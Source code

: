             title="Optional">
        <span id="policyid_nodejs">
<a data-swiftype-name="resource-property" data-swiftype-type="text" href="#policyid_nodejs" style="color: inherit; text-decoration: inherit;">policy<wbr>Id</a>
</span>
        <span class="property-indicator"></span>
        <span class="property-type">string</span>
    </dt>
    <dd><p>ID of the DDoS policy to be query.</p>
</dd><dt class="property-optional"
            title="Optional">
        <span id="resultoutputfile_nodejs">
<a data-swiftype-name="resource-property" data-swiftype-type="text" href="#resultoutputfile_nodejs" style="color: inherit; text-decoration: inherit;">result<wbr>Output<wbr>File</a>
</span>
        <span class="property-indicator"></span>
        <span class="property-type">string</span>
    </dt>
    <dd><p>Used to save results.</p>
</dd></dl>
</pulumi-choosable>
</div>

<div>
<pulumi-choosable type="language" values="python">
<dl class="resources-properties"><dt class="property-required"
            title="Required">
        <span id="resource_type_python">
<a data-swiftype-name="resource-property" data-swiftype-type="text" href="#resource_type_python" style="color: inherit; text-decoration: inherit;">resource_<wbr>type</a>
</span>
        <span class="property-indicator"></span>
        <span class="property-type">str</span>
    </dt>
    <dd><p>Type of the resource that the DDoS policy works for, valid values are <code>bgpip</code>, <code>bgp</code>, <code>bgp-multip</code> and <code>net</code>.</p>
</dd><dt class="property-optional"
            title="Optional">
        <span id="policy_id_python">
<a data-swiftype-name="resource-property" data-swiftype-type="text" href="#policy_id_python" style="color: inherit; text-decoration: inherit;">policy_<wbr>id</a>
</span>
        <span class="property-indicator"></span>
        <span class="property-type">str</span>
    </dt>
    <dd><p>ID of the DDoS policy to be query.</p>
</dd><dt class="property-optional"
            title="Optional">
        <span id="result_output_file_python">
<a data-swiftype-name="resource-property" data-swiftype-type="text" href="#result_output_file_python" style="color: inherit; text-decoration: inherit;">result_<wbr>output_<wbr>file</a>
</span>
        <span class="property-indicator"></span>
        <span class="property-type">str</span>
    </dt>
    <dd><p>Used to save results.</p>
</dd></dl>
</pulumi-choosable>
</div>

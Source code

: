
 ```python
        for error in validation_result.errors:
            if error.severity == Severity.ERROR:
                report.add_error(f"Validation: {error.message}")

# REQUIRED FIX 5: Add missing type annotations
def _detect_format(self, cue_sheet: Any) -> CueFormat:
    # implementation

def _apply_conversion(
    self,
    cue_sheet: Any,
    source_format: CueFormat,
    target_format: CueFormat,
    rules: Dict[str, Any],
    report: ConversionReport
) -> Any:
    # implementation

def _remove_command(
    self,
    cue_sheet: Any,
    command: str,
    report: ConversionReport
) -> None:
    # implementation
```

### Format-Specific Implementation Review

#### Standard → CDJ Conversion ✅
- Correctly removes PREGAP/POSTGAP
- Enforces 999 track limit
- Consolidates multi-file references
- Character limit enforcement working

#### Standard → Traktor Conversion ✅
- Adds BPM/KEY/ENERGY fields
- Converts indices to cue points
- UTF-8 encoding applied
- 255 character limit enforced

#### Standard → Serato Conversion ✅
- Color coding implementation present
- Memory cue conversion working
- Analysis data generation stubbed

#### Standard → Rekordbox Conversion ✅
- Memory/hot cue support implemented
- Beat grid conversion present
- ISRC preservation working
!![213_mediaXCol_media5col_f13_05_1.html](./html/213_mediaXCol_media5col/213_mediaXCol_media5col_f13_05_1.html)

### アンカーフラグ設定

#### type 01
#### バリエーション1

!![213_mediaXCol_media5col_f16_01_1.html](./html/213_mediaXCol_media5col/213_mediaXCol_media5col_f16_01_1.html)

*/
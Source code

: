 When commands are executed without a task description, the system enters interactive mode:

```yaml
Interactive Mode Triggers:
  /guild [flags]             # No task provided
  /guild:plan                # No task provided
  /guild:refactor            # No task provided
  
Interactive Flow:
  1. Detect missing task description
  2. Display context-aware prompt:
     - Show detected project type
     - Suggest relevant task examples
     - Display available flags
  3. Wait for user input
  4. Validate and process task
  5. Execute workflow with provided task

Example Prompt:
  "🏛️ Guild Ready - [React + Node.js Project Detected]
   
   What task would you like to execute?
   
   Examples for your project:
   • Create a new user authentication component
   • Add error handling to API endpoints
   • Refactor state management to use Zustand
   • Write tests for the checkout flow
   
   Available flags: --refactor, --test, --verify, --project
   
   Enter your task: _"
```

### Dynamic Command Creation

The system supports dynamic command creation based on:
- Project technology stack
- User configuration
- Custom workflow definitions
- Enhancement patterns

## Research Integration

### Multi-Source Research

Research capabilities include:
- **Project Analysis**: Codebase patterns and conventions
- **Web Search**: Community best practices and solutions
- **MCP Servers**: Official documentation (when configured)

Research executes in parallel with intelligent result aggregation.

• • •

Return, exactly as written, the "- Enhancement patterns" line and each line after it through the end of the listing above.

- Enhancement patterns

## Research Integration

### Multi-Source Research

Research capabilities include:
- **Project Analysis**: Codebase patterns and conventions
- **Web Search**: Community best practices and solutions
- **MCP Servers**: Official documentation (when configured)

Research executes in parallel with intelligent result aggregation.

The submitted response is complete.